Stored records:
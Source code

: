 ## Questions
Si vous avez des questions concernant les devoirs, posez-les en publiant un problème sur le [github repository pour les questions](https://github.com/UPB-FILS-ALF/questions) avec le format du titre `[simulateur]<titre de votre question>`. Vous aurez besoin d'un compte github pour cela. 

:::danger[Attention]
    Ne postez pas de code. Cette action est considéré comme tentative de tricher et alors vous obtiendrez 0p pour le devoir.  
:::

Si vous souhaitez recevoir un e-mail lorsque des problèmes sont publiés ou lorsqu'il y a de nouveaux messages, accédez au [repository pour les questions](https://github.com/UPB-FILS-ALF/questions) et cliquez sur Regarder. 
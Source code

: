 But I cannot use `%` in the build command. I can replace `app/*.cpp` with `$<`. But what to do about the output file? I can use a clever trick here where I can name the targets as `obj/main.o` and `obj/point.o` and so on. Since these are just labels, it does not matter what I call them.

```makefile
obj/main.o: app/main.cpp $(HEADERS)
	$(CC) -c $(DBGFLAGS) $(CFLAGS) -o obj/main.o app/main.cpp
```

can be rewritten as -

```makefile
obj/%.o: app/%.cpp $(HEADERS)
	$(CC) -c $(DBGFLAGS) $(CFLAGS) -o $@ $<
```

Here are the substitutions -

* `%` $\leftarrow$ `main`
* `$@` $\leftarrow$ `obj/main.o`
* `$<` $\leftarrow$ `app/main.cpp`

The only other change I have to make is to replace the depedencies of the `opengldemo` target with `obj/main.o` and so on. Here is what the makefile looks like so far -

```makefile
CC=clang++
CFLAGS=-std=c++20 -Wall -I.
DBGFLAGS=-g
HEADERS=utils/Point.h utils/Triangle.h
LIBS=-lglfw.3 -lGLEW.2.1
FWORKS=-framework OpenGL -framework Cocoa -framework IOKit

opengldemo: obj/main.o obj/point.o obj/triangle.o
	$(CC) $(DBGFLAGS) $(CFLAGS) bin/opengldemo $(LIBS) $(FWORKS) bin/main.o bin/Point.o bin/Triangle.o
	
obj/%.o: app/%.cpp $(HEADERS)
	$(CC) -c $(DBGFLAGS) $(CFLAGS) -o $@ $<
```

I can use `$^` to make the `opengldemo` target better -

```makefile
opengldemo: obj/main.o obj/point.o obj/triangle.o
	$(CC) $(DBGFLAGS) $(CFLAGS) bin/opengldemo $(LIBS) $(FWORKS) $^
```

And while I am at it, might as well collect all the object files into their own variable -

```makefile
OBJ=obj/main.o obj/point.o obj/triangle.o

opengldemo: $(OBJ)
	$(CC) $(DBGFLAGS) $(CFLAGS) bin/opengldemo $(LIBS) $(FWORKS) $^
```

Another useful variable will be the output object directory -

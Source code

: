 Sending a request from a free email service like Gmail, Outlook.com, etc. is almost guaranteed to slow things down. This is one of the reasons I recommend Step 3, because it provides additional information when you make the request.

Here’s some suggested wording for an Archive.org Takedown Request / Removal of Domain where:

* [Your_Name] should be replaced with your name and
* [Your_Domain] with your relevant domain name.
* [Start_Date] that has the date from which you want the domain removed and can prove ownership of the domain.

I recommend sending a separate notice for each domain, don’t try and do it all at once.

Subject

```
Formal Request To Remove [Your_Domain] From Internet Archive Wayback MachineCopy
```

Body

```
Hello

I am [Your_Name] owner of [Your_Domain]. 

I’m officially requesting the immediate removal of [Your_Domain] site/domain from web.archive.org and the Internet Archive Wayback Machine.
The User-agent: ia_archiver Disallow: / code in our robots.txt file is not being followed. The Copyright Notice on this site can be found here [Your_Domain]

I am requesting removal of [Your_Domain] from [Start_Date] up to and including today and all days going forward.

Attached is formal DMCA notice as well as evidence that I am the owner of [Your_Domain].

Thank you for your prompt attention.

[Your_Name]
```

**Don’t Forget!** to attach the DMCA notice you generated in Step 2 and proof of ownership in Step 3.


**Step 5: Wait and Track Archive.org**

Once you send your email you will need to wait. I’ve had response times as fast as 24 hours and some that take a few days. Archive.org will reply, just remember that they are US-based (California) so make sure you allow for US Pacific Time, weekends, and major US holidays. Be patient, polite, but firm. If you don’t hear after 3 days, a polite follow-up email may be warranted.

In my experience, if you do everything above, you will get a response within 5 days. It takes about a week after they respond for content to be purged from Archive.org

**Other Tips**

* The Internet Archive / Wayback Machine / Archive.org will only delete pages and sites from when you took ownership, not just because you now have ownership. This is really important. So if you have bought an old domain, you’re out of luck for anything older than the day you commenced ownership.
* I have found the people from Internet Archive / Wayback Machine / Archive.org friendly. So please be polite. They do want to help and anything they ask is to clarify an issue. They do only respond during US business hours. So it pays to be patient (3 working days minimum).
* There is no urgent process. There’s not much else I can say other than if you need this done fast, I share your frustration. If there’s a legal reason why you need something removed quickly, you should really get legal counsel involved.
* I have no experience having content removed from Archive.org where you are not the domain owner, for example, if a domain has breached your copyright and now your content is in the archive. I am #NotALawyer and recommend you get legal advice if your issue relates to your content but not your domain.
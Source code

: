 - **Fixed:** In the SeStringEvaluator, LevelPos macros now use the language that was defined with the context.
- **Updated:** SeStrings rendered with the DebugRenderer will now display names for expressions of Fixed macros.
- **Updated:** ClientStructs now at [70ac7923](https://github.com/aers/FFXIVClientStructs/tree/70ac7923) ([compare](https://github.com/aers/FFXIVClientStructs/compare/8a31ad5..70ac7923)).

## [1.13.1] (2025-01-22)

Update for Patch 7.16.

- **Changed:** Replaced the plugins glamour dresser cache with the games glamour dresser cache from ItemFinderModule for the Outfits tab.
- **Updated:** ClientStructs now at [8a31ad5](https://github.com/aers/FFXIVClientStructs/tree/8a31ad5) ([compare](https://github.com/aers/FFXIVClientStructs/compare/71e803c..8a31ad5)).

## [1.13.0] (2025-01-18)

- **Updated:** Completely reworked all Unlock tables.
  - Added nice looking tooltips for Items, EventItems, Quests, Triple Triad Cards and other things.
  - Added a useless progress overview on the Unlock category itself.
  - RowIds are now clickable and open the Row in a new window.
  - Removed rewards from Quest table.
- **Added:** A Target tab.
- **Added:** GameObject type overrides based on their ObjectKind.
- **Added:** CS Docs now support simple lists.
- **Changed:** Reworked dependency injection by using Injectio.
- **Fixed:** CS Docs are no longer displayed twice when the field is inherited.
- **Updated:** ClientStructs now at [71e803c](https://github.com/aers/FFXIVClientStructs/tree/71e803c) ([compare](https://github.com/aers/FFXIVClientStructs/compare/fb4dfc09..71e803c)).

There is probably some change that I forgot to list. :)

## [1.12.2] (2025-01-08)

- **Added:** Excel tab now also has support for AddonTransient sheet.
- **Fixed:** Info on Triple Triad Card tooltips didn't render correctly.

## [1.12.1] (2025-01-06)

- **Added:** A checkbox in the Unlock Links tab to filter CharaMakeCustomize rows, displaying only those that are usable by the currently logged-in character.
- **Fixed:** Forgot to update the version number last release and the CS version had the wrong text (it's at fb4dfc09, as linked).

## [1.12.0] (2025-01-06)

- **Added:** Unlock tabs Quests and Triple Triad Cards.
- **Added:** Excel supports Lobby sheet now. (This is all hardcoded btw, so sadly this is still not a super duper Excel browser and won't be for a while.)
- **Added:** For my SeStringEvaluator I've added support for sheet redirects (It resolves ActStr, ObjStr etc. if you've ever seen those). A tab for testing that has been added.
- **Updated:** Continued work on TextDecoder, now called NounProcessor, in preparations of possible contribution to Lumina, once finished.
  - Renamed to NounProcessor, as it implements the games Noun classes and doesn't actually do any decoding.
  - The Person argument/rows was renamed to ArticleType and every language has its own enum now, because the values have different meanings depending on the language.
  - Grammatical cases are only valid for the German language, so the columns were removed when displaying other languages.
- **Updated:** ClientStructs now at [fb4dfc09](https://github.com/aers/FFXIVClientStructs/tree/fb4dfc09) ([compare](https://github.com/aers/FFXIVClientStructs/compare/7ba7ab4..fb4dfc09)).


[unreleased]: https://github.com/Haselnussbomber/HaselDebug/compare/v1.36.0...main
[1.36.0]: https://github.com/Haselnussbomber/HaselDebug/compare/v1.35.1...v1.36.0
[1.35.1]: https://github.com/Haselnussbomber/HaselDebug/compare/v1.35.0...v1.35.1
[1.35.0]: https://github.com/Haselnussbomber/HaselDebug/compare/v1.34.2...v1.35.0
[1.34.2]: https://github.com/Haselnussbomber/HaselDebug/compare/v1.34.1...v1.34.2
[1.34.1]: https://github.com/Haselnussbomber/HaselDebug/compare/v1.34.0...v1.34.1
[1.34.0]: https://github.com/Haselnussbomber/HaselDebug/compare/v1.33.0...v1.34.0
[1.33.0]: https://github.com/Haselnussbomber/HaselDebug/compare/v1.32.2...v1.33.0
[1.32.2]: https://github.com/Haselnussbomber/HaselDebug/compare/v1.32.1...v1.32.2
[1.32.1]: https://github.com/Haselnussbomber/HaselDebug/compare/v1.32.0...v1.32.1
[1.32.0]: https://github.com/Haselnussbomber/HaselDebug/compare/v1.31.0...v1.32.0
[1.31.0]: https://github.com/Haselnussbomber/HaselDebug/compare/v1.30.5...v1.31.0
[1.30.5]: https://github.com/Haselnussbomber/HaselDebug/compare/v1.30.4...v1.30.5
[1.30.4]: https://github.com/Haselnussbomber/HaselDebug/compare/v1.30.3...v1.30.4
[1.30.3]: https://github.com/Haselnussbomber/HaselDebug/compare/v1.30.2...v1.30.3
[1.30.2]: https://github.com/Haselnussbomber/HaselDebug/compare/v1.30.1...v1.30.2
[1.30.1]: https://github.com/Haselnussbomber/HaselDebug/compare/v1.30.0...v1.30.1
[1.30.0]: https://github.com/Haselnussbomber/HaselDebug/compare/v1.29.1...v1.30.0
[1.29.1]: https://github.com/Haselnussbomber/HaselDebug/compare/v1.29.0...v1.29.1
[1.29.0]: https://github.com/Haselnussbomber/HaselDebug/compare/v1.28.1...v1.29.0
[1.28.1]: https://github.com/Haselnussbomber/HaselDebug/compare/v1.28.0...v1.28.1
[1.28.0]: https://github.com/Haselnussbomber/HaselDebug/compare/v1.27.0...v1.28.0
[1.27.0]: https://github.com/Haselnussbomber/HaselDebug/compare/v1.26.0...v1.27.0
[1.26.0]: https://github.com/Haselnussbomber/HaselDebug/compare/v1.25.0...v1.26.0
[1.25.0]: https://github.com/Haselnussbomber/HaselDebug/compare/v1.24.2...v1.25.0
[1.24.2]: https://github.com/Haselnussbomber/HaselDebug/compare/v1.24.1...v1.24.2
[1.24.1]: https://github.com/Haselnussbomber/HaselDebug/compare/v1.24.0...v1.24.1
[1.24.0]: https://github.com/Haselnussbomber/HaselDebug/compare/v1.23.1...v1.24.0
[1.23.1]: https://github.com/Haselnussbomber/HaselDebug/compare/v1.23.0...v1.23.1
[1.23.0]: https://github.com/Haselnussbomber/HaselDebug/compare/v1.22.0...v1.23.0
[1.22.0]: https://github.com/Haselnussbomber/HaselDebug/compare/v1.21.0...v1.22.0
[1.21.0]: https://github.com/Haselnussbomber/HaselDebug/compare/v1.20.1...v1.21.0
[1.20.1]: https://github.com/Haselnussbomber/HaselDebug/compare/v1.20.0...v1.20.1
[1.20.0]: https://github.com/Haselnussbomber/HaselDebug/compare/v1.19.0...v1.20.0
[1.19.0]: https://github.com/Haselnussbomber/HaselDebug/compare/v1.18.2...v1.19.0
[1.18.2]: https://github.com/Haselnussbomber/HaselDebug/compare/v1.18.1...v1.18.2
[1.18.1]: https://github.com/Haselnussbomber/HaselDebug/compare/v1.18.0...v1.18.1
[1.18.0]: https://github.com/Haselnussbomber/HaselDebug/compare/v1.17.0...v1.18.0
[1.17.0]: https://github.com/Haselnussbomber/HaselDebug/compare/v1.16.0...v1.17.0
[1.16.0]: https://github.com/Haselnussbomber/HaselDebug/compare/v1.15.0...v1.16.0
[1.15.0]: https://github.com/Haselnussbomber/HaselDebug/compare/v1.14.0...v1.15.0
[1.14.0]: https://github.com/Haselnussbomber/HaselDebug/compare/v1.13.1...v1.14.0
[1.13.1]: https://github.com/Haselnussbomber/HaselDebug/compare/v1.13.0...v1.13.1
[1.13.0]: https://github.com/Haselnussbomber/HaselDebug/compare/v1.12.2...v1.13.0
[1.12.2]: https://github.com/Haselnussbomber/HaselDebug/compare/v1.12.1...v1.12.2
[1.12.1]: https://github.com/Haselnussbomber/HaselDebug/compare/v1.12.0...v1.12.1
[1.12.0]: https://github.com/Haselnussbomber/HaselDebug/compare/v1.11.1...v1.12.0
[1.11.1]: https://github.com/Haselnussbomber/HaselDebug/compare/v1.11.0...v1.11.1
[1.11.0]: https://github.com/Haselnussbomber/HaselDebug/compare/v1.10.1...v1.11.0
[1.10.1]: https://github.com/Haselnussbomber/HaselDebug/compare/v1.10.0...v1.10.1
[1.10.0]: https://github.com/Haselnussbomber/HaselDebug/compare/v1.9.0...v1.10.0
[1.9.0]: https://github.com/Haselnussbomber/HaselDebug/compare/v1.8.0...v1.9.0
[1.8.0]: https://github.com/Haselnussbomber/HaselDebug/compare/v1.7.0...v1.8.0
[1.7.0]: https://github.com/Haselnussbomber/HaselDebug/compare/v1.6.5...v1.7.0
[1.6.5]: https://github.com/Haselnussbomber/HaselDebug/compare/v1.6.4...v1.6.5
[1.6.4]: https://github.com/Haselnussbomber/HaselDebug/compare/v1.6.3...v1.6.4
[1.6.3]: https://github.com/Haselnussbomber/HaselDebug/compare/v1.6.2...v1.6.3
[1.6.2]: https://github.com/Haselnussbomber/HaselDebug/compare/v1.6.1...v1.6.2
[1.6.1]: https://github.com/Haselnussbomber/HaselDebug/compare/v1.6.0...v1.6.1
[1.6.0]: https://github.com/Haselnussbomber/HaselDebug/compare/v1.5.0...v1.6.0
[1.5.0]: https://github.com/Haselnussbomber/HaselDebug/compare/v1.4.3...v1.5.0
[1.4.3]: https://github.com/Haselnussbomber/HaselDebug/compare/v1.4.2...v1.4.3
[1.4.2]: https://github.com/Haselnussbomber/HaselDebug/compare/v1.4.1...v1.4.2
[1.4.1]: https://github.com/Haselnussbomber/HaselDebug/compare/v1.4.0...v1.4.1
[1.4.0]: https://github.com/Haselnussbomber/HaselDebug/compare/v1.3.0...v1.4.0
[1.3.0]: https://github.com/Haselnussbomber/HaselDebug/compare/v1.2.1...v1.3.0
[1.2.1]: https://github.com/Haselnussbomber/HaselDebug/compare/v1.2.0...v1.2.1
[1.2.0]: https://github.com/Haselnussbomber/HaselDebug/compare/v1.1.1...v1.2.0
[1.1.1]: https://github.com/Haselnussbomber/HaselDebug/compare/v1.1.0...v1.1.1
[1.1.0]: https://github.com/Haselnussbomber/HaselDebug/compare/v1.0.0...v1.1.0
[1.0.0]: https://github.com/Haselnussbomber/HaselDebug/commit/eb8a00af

**TASK**:
Only lines containing "while" belong in the answer; copy every such line from the records.

**TASK RESULT**:
And while I am at it, might as well collect all the object files into their own variable -
- **Added:** Excel supports Lobby sheet now. (This is all hardcoded btw, so sadly this is still not a super duper Excel browser and won't be for a while.)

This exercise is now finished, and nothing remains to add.